### Exercise goal
When you restate the data, keep every word as it is and drop the images.

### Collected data
Start of Block

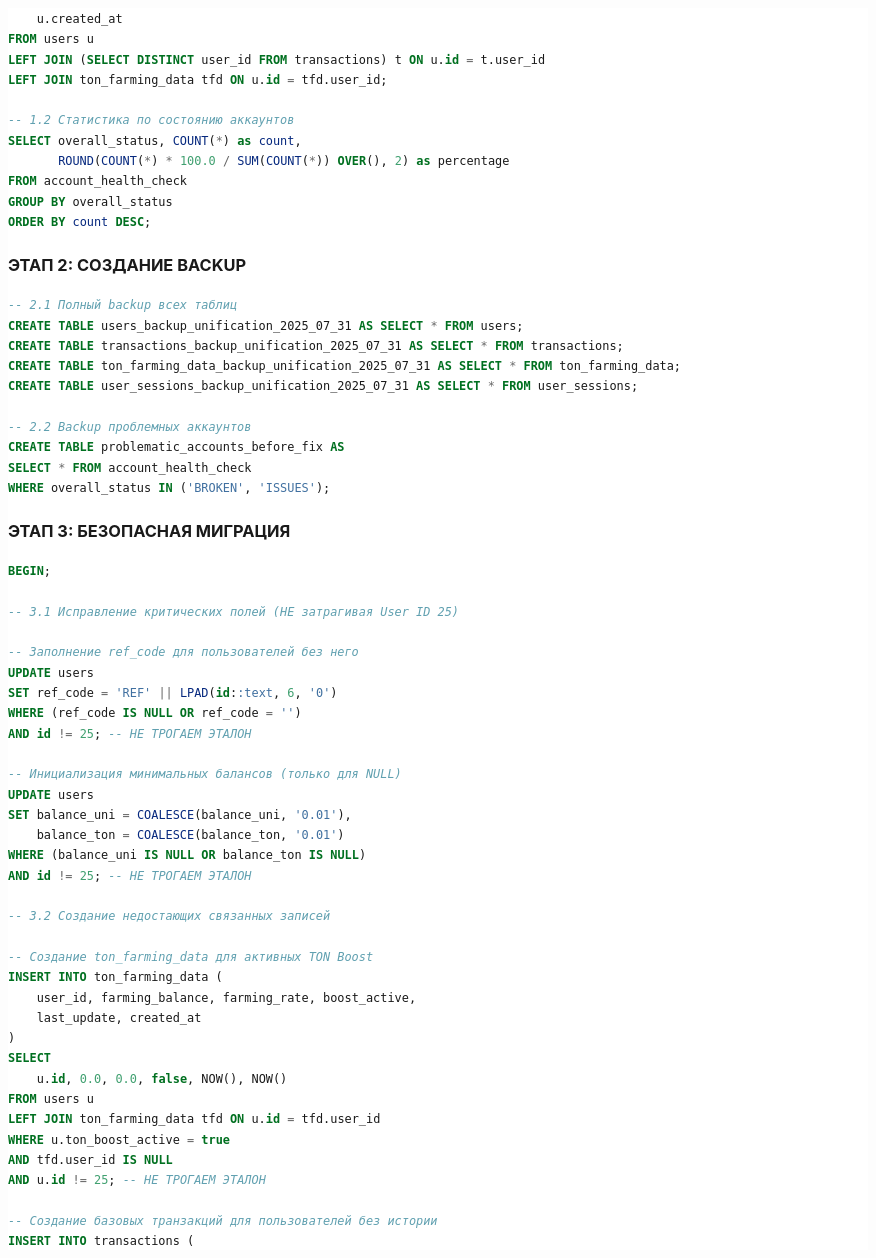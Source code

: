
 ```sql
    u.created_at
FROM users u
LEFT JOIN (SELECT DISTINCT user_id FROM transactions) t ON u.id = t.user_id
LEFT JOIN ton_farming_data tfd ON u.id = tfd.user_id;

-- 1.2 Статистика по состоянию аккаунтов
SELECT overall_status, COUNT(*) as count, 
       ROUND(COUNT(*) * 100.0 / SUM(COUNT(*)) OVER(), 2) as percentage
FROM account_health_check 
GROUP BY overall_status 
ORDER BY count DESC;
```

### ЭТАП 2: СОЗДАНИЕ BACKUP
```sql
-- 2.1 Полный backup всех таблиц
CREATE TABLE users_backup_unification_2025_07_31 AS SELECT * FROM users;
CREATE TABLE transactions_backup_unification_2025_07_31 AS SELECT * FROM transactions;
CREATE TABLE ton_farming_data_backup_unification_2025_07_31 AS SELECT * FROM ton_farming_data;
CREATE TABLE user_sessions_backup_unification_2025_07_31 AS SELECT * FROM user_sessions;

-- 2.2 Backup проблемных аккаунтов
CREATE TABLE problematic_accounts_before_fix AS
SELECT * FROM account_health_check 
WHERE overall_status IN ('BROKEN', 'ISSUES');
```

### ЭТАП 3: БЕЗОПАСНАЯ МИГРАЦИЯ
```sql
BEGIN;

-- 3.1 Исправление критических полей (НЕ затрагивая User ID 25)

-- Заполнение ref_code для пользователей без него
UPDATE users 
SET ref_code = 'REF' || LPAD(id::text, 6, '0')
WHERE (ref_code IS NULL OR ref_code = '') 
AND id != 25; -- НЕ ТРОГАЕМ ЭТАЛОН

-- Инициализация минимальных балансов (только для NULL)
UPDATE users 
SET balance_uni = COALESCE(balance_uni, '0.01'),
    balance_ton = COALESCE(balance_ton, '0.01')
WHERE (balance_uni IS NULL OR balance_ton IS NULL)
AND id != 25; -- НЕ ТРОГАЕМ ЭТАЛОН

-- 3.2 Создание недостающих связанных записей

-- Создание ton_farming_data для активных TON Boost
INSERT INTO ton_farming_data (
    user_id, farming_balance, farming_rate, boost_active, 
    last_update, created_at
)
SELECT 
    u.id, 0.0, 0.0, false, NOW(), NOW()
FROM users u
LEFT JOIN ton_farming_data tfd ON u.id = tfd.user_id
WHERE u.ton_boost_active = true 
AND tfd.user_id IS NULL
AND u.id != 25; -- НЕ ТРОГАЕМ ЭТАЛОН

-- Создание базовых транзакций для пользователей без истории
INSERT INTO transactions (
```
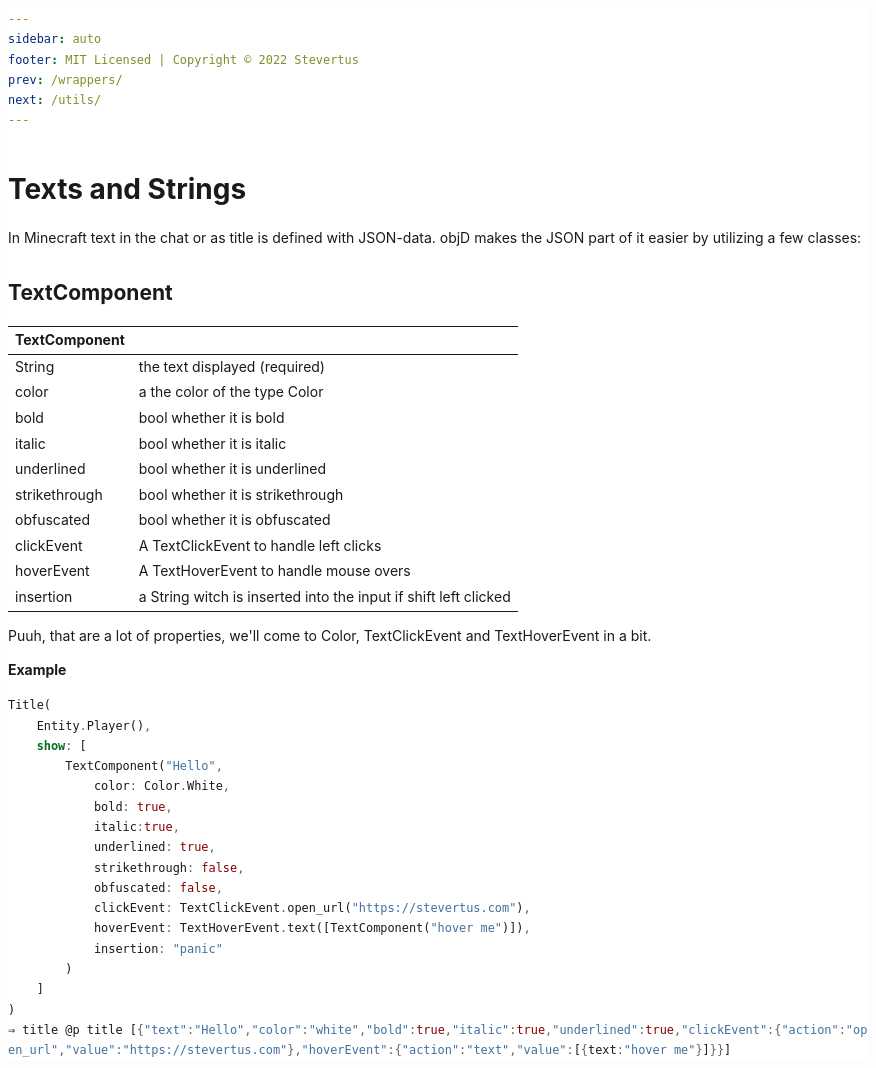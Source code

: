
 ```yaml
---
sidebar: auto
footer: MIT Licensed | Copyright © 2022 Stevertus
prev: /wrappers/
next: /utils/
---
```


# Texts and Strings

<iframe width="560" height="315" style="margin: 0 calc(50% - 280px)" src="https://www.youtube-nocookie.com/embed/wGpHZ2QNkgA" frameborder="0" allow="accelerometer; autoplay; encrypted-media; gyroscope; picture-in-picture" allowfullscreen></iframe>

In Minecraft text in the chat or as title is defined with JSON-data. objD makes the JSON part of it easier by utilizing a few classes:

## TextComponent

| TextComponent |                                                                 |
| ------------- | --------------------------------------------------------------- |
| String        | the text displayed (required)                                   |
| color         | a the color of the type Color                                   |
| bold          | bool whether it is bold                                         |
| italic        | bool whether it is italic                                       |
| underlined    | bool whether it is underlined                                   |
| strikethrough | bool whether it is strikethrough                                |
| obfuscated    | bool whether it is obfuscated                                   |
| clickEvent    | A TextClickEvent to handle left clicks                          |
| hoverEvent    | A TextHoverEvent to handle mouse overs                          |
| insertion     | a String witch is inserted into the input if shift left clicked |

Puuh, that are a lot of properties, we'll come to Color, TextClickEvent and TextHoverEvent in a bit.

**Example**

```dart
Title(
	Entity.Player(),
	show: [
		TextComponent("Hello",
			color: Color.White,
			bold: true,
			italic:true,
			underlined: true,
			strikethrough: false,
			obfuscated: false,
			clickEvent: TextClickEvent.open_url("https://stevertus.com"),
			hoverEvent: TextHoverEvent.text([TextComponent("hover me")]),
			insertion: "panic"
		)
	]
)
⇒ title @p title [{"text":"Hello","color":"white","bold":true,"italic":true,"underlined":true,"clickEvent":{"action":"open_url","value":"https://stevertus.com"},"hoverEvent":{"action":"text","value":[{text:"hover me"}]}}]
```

End of Block

### Completed exercise
Source code

:
 ```sql
    u.created_at
FROM users u
LEFT JOIN (SELECT DISTINCT user_id FROM transactions) t ON u.id = t.user_id
LEFT JOIN ton_farming_data tfd ON u.id = tfd.user_id;

-- 1.2 Статистика по состоянию аккаунтов
SELECT overall_status, COUNT(*) as count, 
       ROUND(COUNT(*) * 100.0 / SUM(COUNT(*)) OVER(), 2) as percentage
FROM account_health_check 
GROUP BY overall_status 
ORDER BY count DESC;
```

### ЭТАП 2: СОЗДАНИЕ BACKUP
```sql
-- 2.1 Полный backup всех таблиц
CREATE TABLE users_backup_unification_2025_07_31 AS SELECT * FROM users;
CREATE TABLE transactions_backup_unification_2025_07_31 AS SELECT * FROM transactions;
CREATE TABLE ton_farming_data_backup_unification_2025_07_31 AS SELECT * FROM ton_farming_data;
CREATE TABLE user_sessions_backup_unification_2025_07_31 AS SELECT * FROM user_sessions;

-- 2.2 Backup проблемных аккаунтов
CREATE TABLE problematic_accounts_before_fix AS
SELECT * FROM account_health_check 
WHERE overall_status IN ('BROKEN', 'ISSUES');
```

### ЭТАП 3: БЕЗОПАСНАЯ МИГРАЦИЯ
```sql
BEGIN;

-- 3.1 Исправление критических полей (НЕ затрагивая User ID 25)

-- Заполнение ref_code для пользователей без него
UPDATE users 
SET ref_code = 'REF' || LPAD(id::text, 6, '0')
WHERE (ref_code IS NULL OR ref_code = '') 
AND id != 25; -- НЕ ТРОГАЕМ ЭТАЛОН

-- Инициализация минимальных балансов (только для NULL)
UPDATE users 
SET balance_uni = COALESCE(balance_uni, '0.01'),
    balance_ton = COALESCE(balance_ton, '0.01')
WHERE (balance_uni IS NULL OR balance_ton IS NULL)
AND id != 25; -- НЕ ТРОГАЕМ ЭТАЛОН

-- 3.2 Создание недостающих связанных записей

-- Создание ton_farming_data для активных TON Boost
INSERT INTO ton_farming_data (
    user_id, farming_balance, farming_rate, boost_active, 
    last_update, created_at
)
SELECT 
    u.id, 0.0, 0.0, false, NOW(), NOW()
FROM users u
LEFT JOIN ton_farming_data tfd ON u.id = tfd.user_id
WHERE u.ton_boost_active = true 
AND tfd.user_id IS NULL
AND u.id != 25; -- НЕ ТРОГАЕМ ЭТАЛОН

-- Создание базовых транзакций для пользователей без истории
INSERT INTO transactions (
```
Source code

:
 ```yaml
---
sidebar: auto
footer: MIT Licensed | Copyright © 2022 Stevertus
prev: /wrappers/
next: /utils/
---
```


# Texts and Strings

<iframe width="560" height="315" style="margin: 0 calc(50% - 280px)" src="https://www.youtube-nocookie.com/embed/wGpHZ2QNkgA" frameborder="0" allow="accelerometer; autoplay; encrypted-media; gyroscope; picture-in-picture" allowfullscreen></iframe>

In Minecraft text in the chat or as title is defined with JSON-data. objD makes the JSON part of it easier by utilizing a few classes:

## TextComponent

| TextComponent |                                                                 |
| ------------- | --------------------------------------------------------------- |
| String        | the text displayed (required)                                   |
| color         | a the color of the type Color                                   |
| bold          | bool whether it is bold                                         |
| italic        | bool whether it is italic                                       |
| underlined    | bool whether it is underlined                                   |
| strikethrough | bool whether it is strikethrough                                |
| obfuscated    | bool whether it is obfuscated                                   |
| clickEvent    | A TextClickEvent to handle left clicks                          |
| hoverEvent    | A TextHoverEvent to handle mouse overs                          |
| insertion     | a String witch is inserted into the input if shift left clicked |

Puuh, that are a lot of properties, we'll come to Color, TextClickEvent and TextHoverEvent in a bit.

**Example**

```dart
Title(
	Entity.Player(),
	show: [
		TextComponent("Hello",
			color: Color.White,
			bold: true,
			italic:true,
			underlined: true,
			strikethrough: false,
			obfuscated: false,
			clickEvent: TextClickEvent.open_url("https://stevertus.com"),
			hoverEvent: TextHoverEvent.text([TextComponent("hover me")]),
			insertion: "panic"
		)
	]
)
⇒ title @p title [{"text":"Hello","color":"white","bold":true,"italic":true,"underlined":true,"clickEvent":{"action":"open_url","value":"https://stevertus.com"},"hoverEvent":{"action":"text","value":[{text:"hover me"}]}}]
```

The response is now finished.